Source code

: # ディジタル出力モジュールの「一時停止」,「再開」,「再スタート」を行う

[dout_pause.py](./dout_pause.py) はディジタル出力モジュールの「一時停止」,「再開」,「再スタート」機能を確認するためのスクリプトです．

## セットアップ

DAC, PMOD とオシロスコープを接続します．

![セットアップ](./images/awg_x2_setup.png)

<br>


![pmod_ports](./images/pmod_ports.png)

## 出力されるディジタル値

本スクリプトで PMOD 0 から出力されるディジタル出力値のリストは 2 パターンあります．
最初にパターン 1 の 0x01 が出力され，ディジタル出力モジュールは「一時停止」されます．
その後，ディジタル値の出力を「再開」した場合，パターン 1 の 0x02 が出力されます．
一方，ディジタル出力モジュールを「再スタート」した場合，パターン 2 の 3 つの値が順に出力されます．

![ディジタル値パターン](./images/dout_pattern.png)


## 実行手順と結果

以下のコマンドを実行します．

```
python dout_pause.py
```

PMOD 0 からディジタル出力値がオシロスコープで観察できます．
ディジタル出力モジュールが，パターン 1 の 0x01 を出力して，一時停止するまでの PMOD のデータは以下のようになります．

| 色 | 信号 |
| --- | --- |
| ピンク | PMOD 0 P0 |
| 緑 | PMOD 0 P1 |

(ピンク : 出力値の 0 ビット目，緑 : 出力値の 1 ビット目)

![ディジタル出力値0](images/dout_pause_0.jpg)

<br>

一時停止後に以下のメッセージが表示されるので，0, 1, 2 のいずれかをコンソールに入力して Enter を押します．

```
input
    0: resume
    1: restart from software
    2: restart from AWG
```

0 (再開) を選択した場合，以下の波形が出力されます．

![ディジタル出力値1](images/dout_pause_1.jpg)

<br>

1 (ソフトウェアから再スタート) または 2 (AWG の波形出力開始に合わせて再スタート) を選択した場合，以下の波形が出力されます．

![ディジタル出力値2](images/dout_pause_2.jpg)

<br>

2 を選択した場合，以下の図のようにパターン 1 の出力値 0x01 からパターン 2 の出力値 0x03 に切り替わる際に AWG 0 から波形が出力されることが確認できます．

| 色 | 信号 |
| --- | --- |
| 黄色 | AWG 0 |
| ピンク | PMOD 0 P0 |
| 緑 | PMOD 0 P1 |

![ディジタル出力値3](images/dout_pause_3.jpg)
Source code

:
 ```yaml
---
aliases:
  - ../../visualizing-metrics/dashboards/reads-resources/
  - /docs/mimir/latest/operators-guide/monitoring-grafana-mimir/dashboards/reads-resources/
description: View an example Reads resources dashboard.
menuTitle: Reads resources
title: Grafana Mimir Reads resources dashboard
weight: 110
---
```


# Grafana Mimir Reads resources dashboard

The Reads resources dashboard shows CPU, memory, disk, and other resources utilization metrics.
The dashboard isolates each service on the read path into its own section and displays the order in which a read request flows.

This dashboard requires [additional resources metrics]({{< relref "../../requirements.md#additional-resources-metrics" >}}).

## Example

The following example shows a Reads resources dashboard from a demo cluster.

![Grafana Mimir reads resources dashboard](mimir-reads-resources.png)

================================

The answer is every entry, repeated word for word.

Source code

: # ディジタル出力モジュールの「一時停止」,「再開」,「再スタート」を行う

[dout_pause.py](./dout_pause.py) はディジタル出力モジュールの「一時停止」,「再開」,「再スタート」機能を確認するためのスクリプトです．

## セットアップ

DAC, PMOD とオシロスコープを接続します．

![セットアップ](./images/awg_x2_setup.png)

<br>


![pmod_ports](./images/pmod_ports.png)

## 出力されるディジタル値

本スクリプトで PMOD 0 から出力されるディジタル出力値のリストは 2 パターンあります．
最初にパターン 1 の 0x01 が出力され，ディジタル出力モジュールは「一時停止」されます．
その後，ディジタル値の出力を「再開」した場合，パターン 1 の 0x02 が出力されます．
一方，ディジタル出力モジュールを「再スタート」した場合，パターン 2 の 3 つの値が順に出力されます．

![ディジタル値パターン](./images/dout_pattern.png)


## 実行手順と結果

以下のコマンドを実行します．

```
python dout_pause.py
```

PMOD 0 からディジタル出力値がオシロスコープで観察できます．
ディジタル出力モジュールが，パターン 1 の 0x01 を出力して，一時停止するまでの PMOD のデータは以下のようになります．

| 色 | 信号 |
| --- | --- |
| ピンク | PMOD 0 P0 |
| 緑 | PMOD 0 P1 |

(ピンク : 出力値の 0 ビット目，緑 : 出力値の 1 ビット目)

![ディジタル出力値0](images/dout_pause_0.jpg)

<br>

一時停止後に以下のメッセージが表示されるので，0, 1, 2 のいずれかをコンソールに入力して Enter を押します．

```
input
    0: resume
    1: restart from software
    2: restart from AWG
```

0 (再開) を選択した場合，以下の波形が出力されます．

![ディジタル出力値1](images/dout_pause_1.jpg)

<br>

1 (ソフトウェアから再スタート) または 2 (AWG の波形出力開始に合わせて再スタート) を選択した場合，以下の波形が出力されます．

![ディジタル出力値2](images/dout_pause_2.jpg)

<br>

2 を選択した場合，以下の図のようにパターン 1 の出力値 0x01 からパターン 2 の出力値 0x03 に切り替わる際に AWG 0 から波形が出力されることが確認できます．

| 色 | 信号 |
| --- | --- |
| 黄色 | AWG 0 |
| ピンク | PMOD 0 P0 |
| 緑 | PMOD 0 P1 |

![ディジタル出力値3](images/dout_pause_3.jpg)
Source code

:
 ```yaml
---
aliases:
  - ../../visualizing-metrics/dashboards/reads-resources/
  - /docs/mimir/latest/operators-guide/monitoring-grafana-mimir/dashboards/reads-resources/
description: View an example Reads resources dashboard.
menuTitle: Reads resources
title: Grafana Mimir Reads resources dashboard
weight: 110
---
```


# Grafana Mimir Reads resources dashboard

The Reads resources dashboard shows CPU, memory, disk, and other resources utilization metrics.
The dashboard isolates each service on the read path into its own section and displays the order in which a read request flows.

This dashboard requires [additional resources metrics]({{< relref "../../requirements.md#additional-resources-metrics" >}}).

## Example

The following example shows a Reads resources dashboard from a demo cluster.

![Grafana Mimir reads resources dashboard](mimir-reads-resources.png)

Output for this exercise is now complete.